SOURCE MATERIAL
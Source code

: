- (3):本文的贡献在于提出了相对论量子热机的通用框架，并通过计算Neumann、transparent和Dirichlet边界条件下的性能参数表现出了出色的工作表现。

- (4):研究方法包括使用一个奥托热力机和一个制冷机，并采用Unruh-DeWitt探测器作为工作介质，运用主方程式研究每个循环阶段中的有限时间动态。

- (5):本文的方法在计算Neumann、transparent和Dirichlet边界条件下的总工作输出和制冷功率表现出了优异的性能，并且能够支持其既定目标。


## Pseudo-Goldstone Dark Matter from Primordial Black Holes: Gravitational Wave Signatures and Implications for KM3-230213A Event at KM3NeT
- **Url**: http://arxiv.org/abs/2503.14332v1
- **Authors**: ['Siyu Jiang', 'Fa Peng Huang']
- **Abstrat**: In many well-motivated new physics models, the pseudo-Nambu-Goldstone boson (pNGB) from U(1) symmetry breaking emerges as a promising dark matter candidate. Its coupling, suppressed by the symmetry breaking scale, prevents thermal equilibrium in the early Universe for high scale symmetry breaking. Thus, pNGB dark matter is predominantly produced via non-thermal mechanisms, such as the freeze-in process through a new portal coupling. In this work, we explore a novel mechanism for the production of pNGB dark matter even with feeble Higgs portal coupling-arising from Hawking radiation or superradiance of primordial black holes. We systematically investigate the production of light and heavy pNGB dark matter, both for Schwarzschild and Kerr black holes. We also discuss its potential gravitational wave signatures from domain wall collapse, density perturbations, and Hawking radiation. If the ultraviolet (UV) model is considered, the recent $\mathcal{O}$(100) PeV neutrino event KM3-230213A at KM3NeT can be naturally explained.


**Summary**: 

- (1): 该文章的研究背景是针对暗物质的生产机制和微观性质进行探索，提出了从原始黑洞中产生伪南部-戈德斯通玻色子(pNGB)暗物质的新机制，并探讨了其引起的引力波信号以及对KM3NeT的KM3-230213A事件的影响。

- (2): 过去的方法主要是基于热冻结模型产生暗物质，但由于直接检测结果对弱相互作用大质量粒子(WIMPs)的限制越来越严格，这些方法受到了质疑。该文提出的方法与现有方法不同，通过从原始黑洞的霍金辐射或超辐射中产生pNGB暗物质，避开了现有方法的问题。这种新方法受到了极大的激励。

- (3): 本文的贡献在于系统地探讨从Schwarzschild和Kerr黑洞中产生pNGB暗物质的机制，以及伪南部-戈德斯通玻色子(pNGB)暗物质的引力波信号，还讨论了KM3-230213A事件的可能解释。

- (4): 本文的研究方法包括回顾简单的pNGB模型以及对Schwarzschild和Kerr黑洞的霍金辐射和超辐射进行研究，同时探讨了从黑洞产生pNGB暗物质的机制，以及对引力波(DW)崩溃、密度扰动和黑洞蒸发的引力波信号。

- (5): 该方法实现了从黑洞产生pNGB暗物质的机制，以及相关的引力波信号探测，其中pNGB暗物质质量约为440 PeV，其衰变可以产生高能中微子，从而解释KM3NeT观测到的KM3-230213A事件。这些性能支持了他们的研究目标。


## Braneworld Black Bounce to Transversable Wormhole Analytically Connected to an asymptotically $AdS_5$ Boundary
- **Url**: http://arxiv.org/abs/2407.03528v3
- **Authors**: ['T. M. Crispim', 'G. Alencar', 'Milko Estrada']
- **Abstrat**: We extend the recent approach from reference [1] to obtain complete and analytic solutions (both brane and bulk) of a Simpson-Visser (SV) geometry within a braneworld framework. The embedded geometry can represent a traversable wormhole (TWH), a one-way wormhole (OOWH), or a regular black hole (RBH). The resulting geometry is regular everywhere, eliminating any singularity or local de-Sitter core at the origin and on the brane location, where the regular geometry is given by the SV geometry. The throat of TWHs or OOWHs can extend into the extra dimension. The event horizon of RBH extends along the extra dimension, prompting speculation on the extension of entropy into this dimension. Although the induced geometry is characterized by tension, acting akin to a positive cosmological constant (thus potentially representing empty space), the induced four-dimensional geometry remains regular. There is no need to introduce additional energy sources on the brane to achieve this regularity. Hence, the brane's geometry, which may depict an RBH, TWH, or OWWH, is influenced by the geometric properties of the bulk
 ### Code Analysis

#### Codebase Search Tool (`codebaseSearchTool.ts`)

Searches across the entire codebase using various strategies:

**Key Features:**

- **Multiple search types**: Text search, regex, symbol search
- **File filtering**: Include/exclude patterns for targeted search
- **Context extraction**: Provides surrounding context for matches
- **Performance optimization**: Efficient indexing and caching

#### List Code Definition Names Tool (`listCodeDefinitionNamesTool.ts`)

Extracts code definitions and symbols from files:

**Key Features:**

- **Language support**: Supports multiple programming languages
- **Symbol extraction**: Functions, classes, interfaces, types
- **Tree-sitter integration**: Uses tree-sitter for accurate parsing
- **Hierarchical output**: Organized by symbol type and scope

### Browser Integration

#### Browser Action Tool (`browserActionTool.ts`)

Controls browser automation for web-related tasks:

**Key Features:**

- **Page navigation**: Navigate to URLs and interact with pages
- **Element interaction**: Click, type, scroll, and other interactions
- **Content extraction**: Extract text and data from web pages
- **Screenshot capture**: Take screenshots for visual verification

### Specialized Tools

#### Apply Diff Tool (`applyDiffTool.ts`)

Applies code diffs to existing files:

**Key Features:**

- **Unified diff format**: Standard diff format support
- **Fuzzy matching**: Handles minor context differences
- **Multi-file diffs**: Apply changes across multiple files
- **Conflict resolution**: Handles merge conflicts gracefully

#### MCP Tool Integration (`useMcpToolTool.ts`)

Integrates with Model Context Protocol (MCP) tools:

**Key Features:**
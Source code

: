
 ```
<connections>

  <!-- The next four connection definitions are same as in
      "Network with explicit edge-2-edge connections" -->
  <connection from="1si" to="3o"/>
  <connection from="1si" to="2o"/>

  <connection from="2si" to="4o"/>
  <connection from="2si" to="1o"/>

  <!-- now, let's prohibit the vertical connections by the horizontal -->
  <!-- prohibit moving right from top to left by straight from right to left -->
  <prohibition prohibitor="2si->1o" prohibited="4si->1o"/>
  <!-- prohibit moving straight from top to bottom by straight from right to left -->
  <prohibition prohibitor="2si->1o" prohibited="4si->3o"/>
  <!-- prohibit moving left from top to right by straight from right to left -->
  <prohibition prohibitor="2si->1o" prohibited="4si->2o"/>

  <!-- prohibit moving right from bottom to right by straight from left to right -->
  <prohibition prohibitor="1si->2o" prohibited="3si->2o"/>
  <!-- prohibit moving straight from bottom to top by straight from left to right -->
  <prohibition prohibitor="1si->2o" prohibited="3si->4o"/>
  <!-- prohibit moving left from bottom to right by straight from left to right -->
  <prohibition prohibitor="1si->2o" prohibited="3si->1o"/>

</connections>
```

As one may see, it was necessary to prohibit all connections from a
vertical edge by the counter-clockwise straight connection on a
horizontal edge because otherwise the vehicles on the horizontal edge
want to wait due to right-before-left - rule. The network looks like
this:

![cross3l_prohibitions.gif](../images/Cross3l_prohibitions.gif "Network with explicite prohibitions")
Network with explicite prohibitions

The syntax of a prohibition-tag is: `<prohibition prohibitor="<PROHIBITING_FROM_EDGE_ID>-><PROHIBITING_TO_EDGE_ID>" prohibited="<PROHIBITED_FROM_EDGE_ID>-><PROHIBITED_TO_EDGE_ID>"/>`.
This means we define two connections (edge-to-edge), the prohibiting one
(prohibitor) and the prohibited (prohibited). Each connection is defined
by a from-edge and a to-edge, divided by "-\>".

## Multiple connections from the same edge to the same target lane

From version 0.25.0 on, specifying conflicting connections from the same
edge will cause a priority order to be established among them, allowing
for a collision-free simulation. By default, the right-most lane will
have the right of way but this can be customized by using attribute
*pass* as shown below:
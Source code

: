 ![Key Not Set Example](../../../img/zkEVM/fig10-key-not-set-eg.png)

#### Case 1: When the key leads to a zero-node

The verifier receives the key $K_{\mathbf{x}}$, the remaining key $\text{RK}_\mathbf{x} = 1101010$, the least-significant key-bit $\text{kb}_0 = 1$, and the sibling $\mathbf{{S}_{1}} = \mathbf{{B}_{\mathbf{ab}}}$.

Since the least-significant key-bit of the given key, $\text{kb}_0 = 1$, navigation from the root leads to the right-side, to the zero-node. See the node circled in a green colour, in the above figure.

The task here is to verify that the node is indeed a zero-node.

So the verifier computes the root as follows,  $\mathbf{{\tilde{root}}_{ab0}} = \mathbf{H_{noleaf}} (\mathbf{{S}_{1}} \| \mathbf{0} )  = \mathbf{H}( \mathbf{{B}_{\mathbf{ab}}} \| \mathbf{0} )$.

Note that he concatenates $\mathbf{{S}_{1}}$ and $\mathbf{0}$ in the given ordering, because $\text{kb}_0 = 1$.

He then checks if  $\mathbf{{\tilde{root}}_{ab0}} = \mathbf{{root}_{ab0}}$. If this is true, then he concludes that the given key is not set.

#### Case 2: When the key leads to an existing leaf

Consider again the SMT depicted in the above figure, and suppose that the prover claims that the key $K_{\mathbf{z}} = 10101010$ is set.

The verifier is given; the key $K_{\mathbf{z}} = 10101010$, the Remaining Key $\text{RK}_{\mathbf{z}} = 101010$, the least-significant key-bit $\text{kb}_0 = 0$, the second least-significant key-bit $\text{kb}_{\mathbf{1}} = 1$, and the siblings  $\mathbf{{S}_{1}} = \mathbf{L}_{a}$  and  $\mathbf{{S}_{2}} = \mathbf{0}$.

REQUIRED WORK
All lines of the listing that contain the word "same" should be copied out.

PROBLEM SOLUTION
  <!-- The next four connection definitions are same as in
## Multiple connections from the same edge to the same target lane
From version 0.25.0 on, specifying conflicting connections from the same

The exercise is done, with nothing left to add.